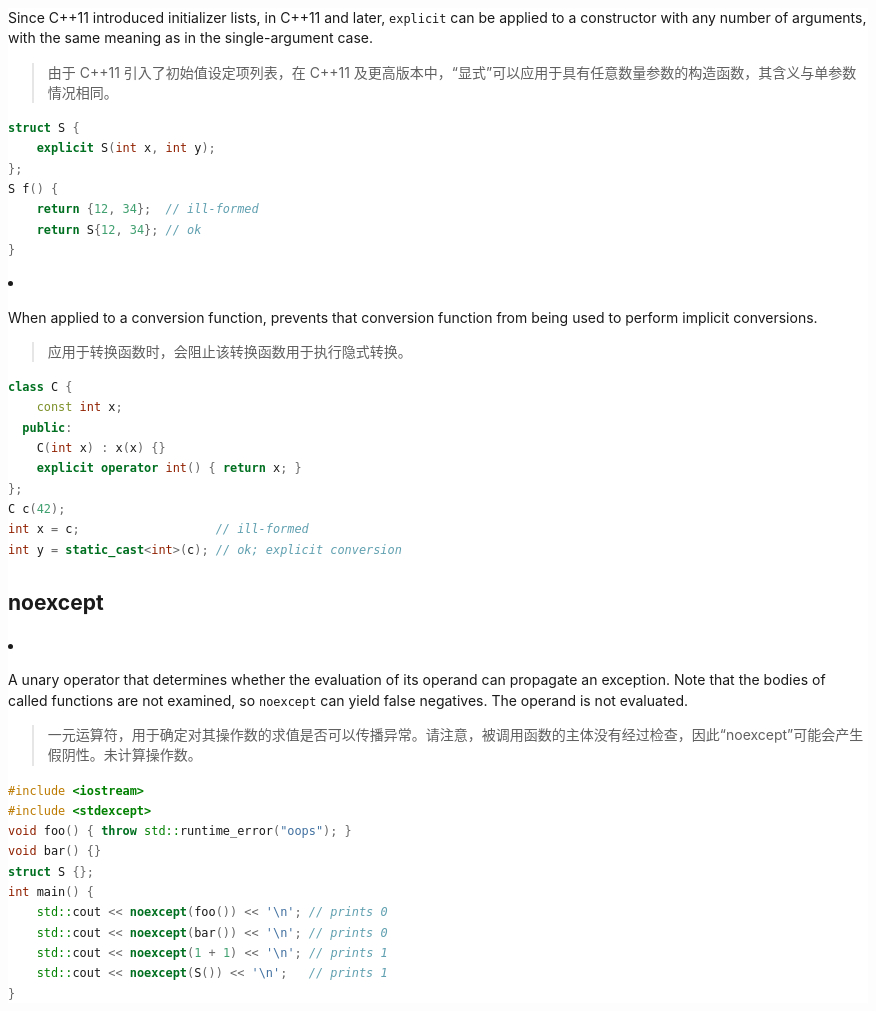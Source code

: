 Since C++11 introduced initializer lists, in C++11 and later, `explicit` can be applied to a constructor with any number of arguments, with the same meaning as in the single-argument case.

> 由于 C++11 引入了初始值设定项列表，在 C++11 及更高版本中，“显式”可以应用于具有任意数量参数的构造函数，其含义与单参数情况相同。

```cpp
struct S {
    explicit S(int x, int y);
};
S f() {
    return {12, 34};  // ill-formed
    return S{12, 34}; // ok
}

```

</li>

<li>

When applied to a conversion function, prevents that conversion function from being used to perform implicit conversions.

> 应用于转换函数时，会阻止该转换函数用于执行隐式转换。

```cpp
class C {
    const int x;
  public:
    C(int x) : x(x) {}
    explicit operator int() { return x; }
};
C c(42);
int x = c;                   // ill-formed
int y = static_cast<int>(c); // ok; explicit conversion

```

</li>

## noexcept

<li>

A unary operator that determines whether the evaluation of its operand can propagate an exception. Note that the bodies of called functions are not examined, so `noexcept` can yield false negatives. The operand is not evaluated.

> 一元运算符，用于确定对其操作数的求值是否可以传播异常。请注意，被调用函数的主体没有经过检查，因此“noexcept”可能会产生假阴性。未计算操作数。

```cpp
#include <iostream>
#include <stdexcept>
void foo() { throw std::runtime_error("oops"); }
void bar() {}
struct S {};
int main() {
    std::cout << noexcept(foo()) << '\n'; // prints 0
    std::cout << noexcept(bar()) << '\n'; // prints 0
    std::cout << noexcept(1 + 1) << '\n'; // prints 1
    std::cout << noexcept(S()) << '\n';   // prints 1
}

```
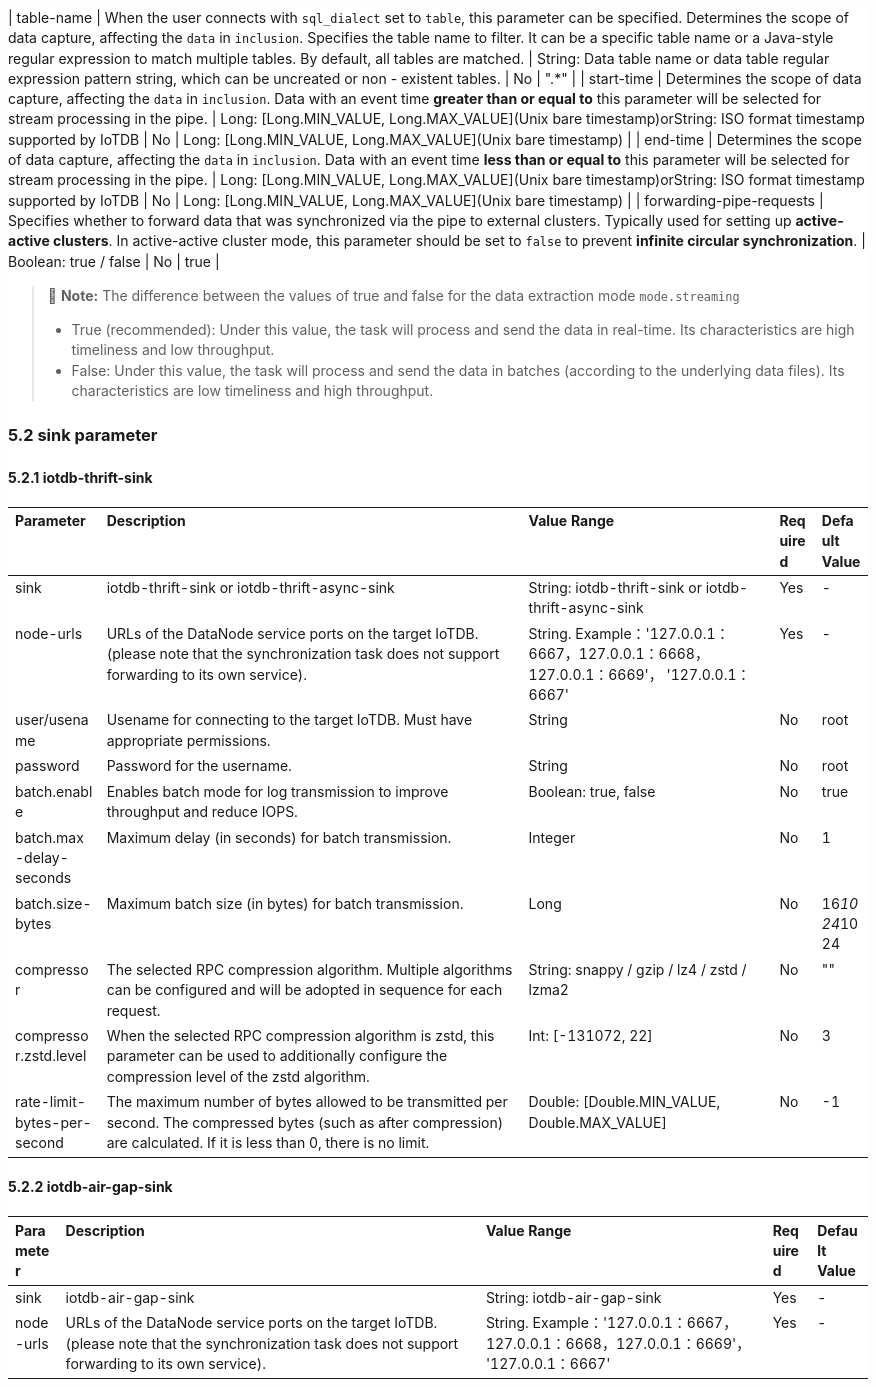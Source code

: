 | table-name               | When the user connects with `sql_dialect` set to `table`, this parameter can be specified.  Determines the scope of data capture, affecting the `data` in `inclusion`.  Specifies the table name to filter. It can be a specific table name or a Java-style regular expression to match multiple tables. By default, all tables are matched. | String: Data table name or data table regular expression pattern string, which can be uncreated or non - existent tables. | No           | ".*"                                                        |
| start-time               | Determines the scope of data capture, affecting the `data` in `inclusion`. Data with an event time **greater than or equal to** this parameter will be selected for stream processing in the pipe. | Long: [Long.MIN_VALUE, Long.MAX_VALUE](Unix bare timestamp)orString: ISO format timestamp supported by IoTDB | No           | Long: [Long.MIN_VALUE, Long.MAX_VALUE](Unix bare timestamp) |
| end-time                 | Determines the scope of data capture, affecting the `data` in `inclusion`. Data with an event time **less than or equal to** this parameter will be selected for stream processing in the pipe. | Long: [Long.MIN_VALUE, Long.MAX_VALUE](Unix bare timestamp)orString: ISO format timestamp supported by IoTDB | No           | Long: [Long.MIN_VALUE, Long.MAX_VALUE](Unix bare timestamp) |
| forwarding-pipe-requests | Specifies whether to forward data that was synchronized via the pipe to external clusters.  Typically used for setting up **active-active clusters**. In active-active cluster mode, this parameter should be set to `false` to prevent **infinite circular synchronization**. | Boolean: true / false                                        | No           | true                                                        |

> 💎  **Note:** The difference between the values of true and false for the data extraction mode `mode.streaming`
>
> - True (recommended): Under this value, the task will process and send the data in real-time. Its characteristics are high timeliness and low throughput.
> -  False: Under this value, the task will process and send the data in batches (according to the underlying data files). Its characteristics are low timeliness and high throughput.

### 5.2 sink parameter

#### 5.2.1 iotdb-thrift-sink

| **Parameter**               | **Description**                                              | Value Range                                                  | Required | Default Value |
| :-------------------------- | :----------------------------------------------------------- | :----------------------------------------------------------- | :------- | :------------ |
| sink                        | iotdb-thrift-sink or iotdb-thrift-async-sink                 | String: iotdb-thrift-sink or iotdb-thrift-async-sink         | Yes      | -             |
| node-urls                   | URLs of the DataNode service ports on the target IoTDB. (please note that the synchronization task does not support forwarding to its own service). | String. Example：'127.0.0.1：6667，127.0.0.1：6668，127.0.0.1：6669'， '127.0.0.1：6667' | Yes      | -             |
| user/usename                | Usename for connecting to the target IoTDB. Must have appropriate permissions. | String                                                       | No       | root          |
| password                    | Password for the username.                                   | String                                                       | No       | root          |
| batch.enable                | Enables batch mode for log transmission to improve throughput and reduce IOPS. | Boolean: true, false                                         | No       | true          |
| batch.max-delay-seconds     | Maximum delay (in seconds) for batch transmission.           | Integer                                                      | No       | 1             |
| batch.size-bytes            | Maximum batch size (in bytes) for batch  transmission.       | Long                                                         | No       | 16*1024*1024  |
| compressor                  | The selected RPC compression algorithm. Multiple algorithms can be configured and will be adopted in sequence for each request. | String: snappy / gzip / lz4 / zstd / lzma2                   | No       | ""            |
| compressor.zstd.level       | When the selected RPC compression algorithm is zstd, this parameter can be used to additionally configure the compression level of the zstd algorithm. | Int: [-131072, 22]                                           | No       | 3             |
| rate-limit-bytes-per-second | The maximum number of bytes allowed to be transmitted per second. The compressed bytes (such as after compression) are calculated. If it is less than 0, there is no limit. | Double:  [Double.MIN_VALUE, Double.MAX_VALUE]                | No       | -1            |

#### 5.2.2 iotdb-air-gap-sink

| **Parameter**                | **Description**                                              | Value Range                                                  | Required | Default Value |
| :--------------------------- | :----------------------------------------------------------- | :----------------------------------------------------------- | :------- | :------------ |
| sink                         | iotdb-air-gap-sink                                           | String: iotdb-air-gap-sink                                   | Yes      | -             |
| node-urls                    | URLs of the DataNode service ports on the target IoTDB. (please note that the synchronization task does not support forwarding to its own service). | String. Example：'127.0.0.1：6667，127.0.0.1：6668，127.0.0.1：6669'， '127.0.0.1：6667' | Yes      | -             |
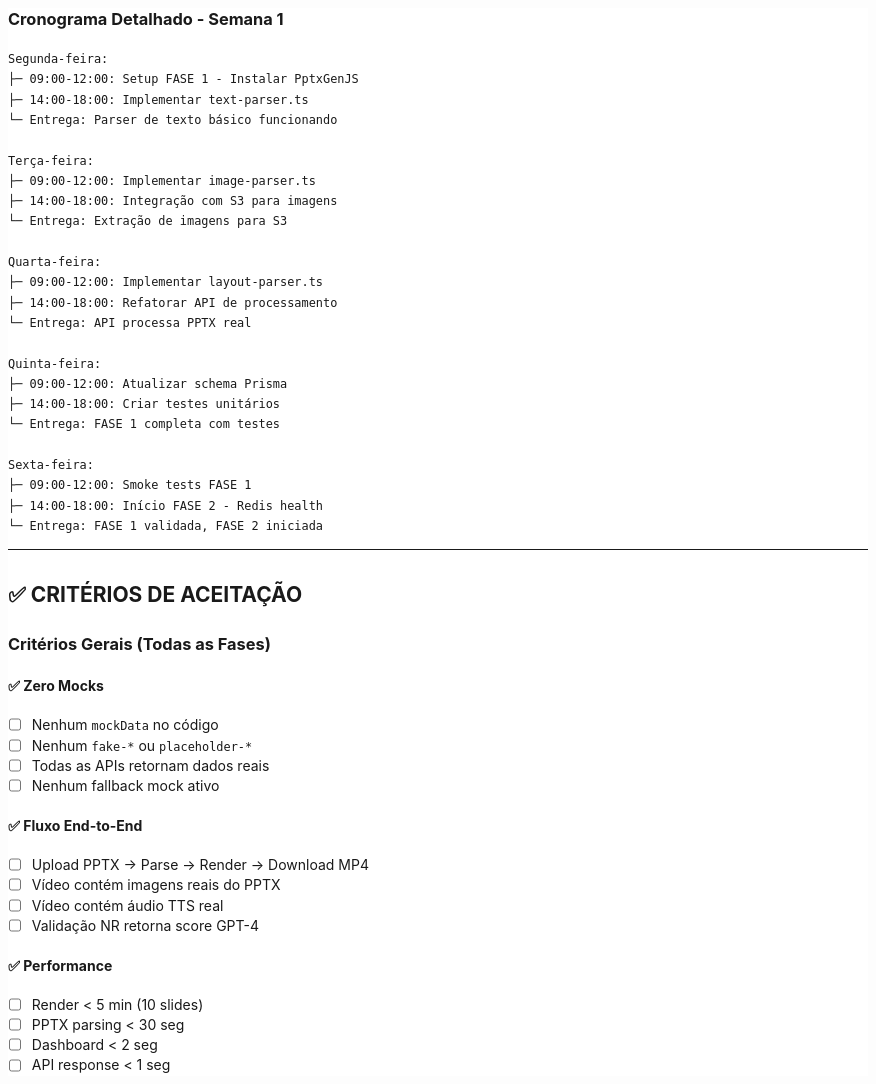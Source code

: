 ### Cronograma Detalhado - Semana 1

```
Segunda-feira:
├─ 09:00-12:00: Setup FASE 1 - Instalar PptxGenJS
├─ 14:00-18:00: Implementar text-parser.ts
└─ Entrega: Parser de texto básico funcionando

Terça-feira:
├─ 09:00-12:00: Implementar image-parser.ts
├─ 14:00-18:00: Integração com S3 para imagens
└─ Entrega: Extração de imagens para S3

Quarta-feira:
├─ 09:00-12:00: Implementar layout-parser.ts
├─ 14:00-18:00: Refatorar API de processamento
└─ Entrega: API processa PPTX real

Quinta-feira:
├─ 09:00-12:00: Atualizar schema Prisma
├─ 14:00-18:00: Criar testes unitários
└─ Entrega: FASE 1 completa com testes

Sexta-feira:
├─ 09:00-12:00: Smoke tests FASE 1
├─ 14:00-18:00: Início FASE 2 - Redis health
└─ Entrega: FASE 1 validada, FASE 2 iniciada
```

---

## ✅ CRITÉRIOS DE ACEITAÇÃO

### Critérios Gerais (Todas as Fases)

#### ✅ Zero Mocks
- [ ] Nenhum `mockData` no código
- [ ] Nenhum `fake-*` ou `placeholder-*`
- [ ] Todas as APIs retornam dados reais
- [ ] Nenhum fallback mock ativo

#### ✅ Fluxo End-to-End
- [ ] Upload PPTX → Parse → Render → Download MP4
- [ ] Vídeo contém imagens reais do PPTX
- [ ] Vídeo contém áudio TTS real
- [ ] Validação NR retorna score GPT-4

#### ✅ Performance
- [ ] Render < 5 min (10 slides)
- [ ] PPTX parsing < 30 seg
- [ ] Dashboard < 2 seg
- [ ] API response < 1 seg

════════════════

- [Required action]: Using the material above, set down every line exactly, but skip the pictures.

- [Solution]:
Source code

: Since C++11 introduced initializer lists, in C++11 and later, `explicit` can be applied to a constructor with any number of arguments, with the same meaning as in the single-argument case.

> 由于 C++11 引入了初始值设定项列表，在 C++11 及更高版本中，“显式”可以应用于具有任意数量参数的构造函数，其含义与单参数情况相同。

```cpp
struct S {
    explicit S(int x, int y);
};
S f() {
    return {12, 34};  // ill-formed
    return S{12, 34}; // ok
}

```

</li>

<li>

When applied to a conversion function, prevents that conversion function from being used to perform implicit conversions.

> 应用于转换函数时，会阻止该转换函数用于执行隐式转换。

```cpp
class C {
    const int x;
  public:
    C(int x) : x(x) {}
    explicit operator int() { return x; }
};
C c(42);
int x = c;                   // ill-formed
int y = static_cast<int>(c); // ok; explicit conversion

```

</li>

## noexcept

<li>

A unary operator that determines whether the evaluation of its operand can propagate an exception. Note that the bodies of called functions are not examined, so `noexcept` can yield false negatives. The operand is not evaluated.

> 一元运算符，用于确定对其操作数的求值是否可以传播异常。请注意，被调用函数的主体没有经过检查，因此“noexcept”可能会产生假阴性。未计算操作数。

```cpp
#include <iostream>
#include <stdexcept>
void foo() { throw std::runtime_error("oops"); }
void bar() {}
struct S {};
int main() {
    std::cout << noexcept(foo()) << '\n'; // prints 0
    std::cout << noexcept(bar()) << '\n'; // prints 0
    std::cout << noexcept(1 + 1) << '\n'; // prints 1
    std::cout << noexcept(S()) << '\n';   // prints 1
}

```
Source code

: | table-name               | When the user connects with `sql_dialect` set to `table`, this parameter can be specified.  Determines the scope of data capture, affecting the `data` in `inclusion`.  Specifies the table name to filter. It can be a specific table name or a Java-style regular expression to match multiple tables. By default, all tables are matched. | String: Data table name or data table regular expression pattern string, which can be uncreated or non - existent tables. | No           | ".*"                                                        |
| start-time               | Determines the scope of data capture, affecting the `data` in `inclusion`. Data with an event time **greater than or equal to** this parameter will be selected for stream processing in the pipe. | Long: [Long.MIN_VALUE, Long.MAX_VALUE](Unix bare timestamp)orString: ISO format timestamp supported by IoTDB | No           | Long: [Long.MIN_VALUE, Long.MAX_VALUE](Unix bare timestamp) |
| end-time                 | Determines the scope of data capture, affecting the `data` in `inclusion`. Data with an event time **less than or equal to** this parameter will be selected for stream processing in the pipe. | Long: [Long.MIN_VALUE, Long.MAX_VALUE](Unix bare timestamp)orString: ISO format timestamp supported by IoTDB | No           | Long: [Long.MIN_VALUE, Long.MAX_VALUE](Unix bare timestamp) |
| forwarding-pipe-requests | Specifies whether to forward data that was synchronized via the pipe to external clusters.  Typically used for setting up **active-active clusters**. In active-active cluster mode, this parameter should be set to `false` to prevent **infinite circular synchronization**. | Boolean: true / false                                        | No           | true                                                        |

> 💎  **Note:** The difference between the values of true and false for the data extraction mode `mode.streaming`
>
> - True (recommended): Under this value, the task will process and send the data in real-time. Its characteristics are high timeliness and low throughput.
> -  False: Under this value, the task will process and send the data in batches (according to the underlying data files). Its characteristics are low timeliness and high throughput.

### 5.2 sink parameter

#### 5.2.1 iotdb-thrift-sink

| **Parameter**               | **Description**                                              | Value Range                                                  | Required | Default Value |
| :-------------------------- | :----------------------------------------------------------- | :----------------------------------------------------------- | :------- | :------------ |
| sink                        | iotdb-thrift-sink or iotdb-thrift-async-sink                 | String: iotdb-thrift-sink or iotdb-thrift-async-sink         | Yes      | -             |
| node-urls                   | URLs of the DataNode service ports on the target IoTDB. (please note that the synchronization task does not support forwarding to its own service). | String. Example：'127.0.0.1：6667，127.0.0.1：6668，127.0.0.1：6669'， '127.0.0.1：6667' | Yes      | -             |
| user/usename                | Usename for connecting to the target IoTDB. Must have appropriate permissions. | String                                                       | No       | root          |
| password                    | Password for the username.                                   | String                                                       | No       | root          |
| batch.enable                | Enables batch mode for log transmission to improve throughput and reduce IOPS. | Boolean: true, false                                         | No       | true          |
| batch.max-delay-seconds     | Maximum delay (in seconds) for batch transmission.           | Integer                                                      | No       | 1             |
| batch.size-bytes            | Maximum batch size (in bytes) for batch  transmission.       | Long                                                         | No       | 16*1024*1024  |
| compressor                  | The selected RPC compression algorithm. Multiple algorithms can be configured and will be adopted in sequence for each request. | String: snappy / gzip / lz4 / zstd / lzma2                   | No       | ""            |
| compressor.zstd.level       | When the selected RPC compression algorithm is zstd, this parameter can be used to additionally configure the compression level of the zstd algorithm. | Int: [-131072, 22]                                           | No       | 3             |
| rate-limit-bytes-per-second | The maximum number of bytes allowed to be transmitted per second. The compressed bytes (such as after compression) are calculated. If it is less than 0, there is no limit. | Double:  [Double.MIN_VALUE, Double.MAX_VALUE]                | No       | -1            |

#### 5.2.2 iotdb-air-gap-sink

| **Parameter**                | **Description**                                              | Value Range                                                  | Required | Default Value |
| :--------------------------- | :----------------------------------------------------------- | :----------------------------------------------------------- | :------- | :------------ |
| sink                         | iotdb-air-gap-sink                                           | String: iotdb-air-gap-sink                                   | Yes      | -             |
| node-urls                    | URLs of the DataNode service ports on the target IoTDB. (please note that the synchronization task does not support forwarding to its own service). | String. Example：'127.0.0.1：6667，127.0.0.1：6668，127.0.0.1：6669'， '127.0.0.1：6667' | Yes      | -             |
Source code

: ### Cronograma Detalhado - Semana 1

```
Segunda-feira:
├─ 09:00-12:00: Setup FASE 1 - Instalar PptxGenJS
├─ 14:00-18:00: Implementar text-parser.ts
└─ Entrega: Parser de texto básico funcionando

Terça-feira:
├─ 09:00-12:00: Implementar image-parser.ts
├─ 14:00-18:00: Integração com S3 para imagens
└─ Entrega: Extração de imagens para S3

Quarta-feira:
├─ 09:00-12:00: Implementar layout-parser.ts
├─ 14:00-18:00: Refatorar API de processamento
└─ Entrega: API processa PPTX real

Quinta-feira:
├─ 09:00-12:00: Atualizar schema Prisma
├─ 14:00-18:00: Criar testes unitários
└─ Entrega: FASE 1 completa com testes

Sexta-feira:
├─ 09:00-12:00: Smoke tests FASE 1
├─ 14:00-18:00: Início FASE 2 - Redis health
└─ Entrega: FASE 1 validada, FASE 2 iniciada
```

---

## ✅ CRITÉRIOS DE ACEITAÇÃO

### Critérios Gerais (Todas as Fases)

#### ✅ Zero Mocks
- [ ] Nenhum `mockData` no código
- [ ] Nenhum `fake-*` ou `placeholder-*`
- [ ] Todas as APIs retornam dados reais
- [ ] Nenhum fallback mock ativo

#### ✅ Fluxo End-to-End
- [ ] Upload PPTX → Parse → Render → Download MP4
- [ ] Vídeo contém imagens reais do PPTX
- [ ] Vídeo contém áudio TTS real
- [ ] Validação NR retorna score GPT-4

#### ✅ Performance
- [ ] Render < 5 min (10 slides)
- [ ] PPTX parsing < 30 seg
- [ ] Dashboard < 2 seg
- [ ] API response < 1 seg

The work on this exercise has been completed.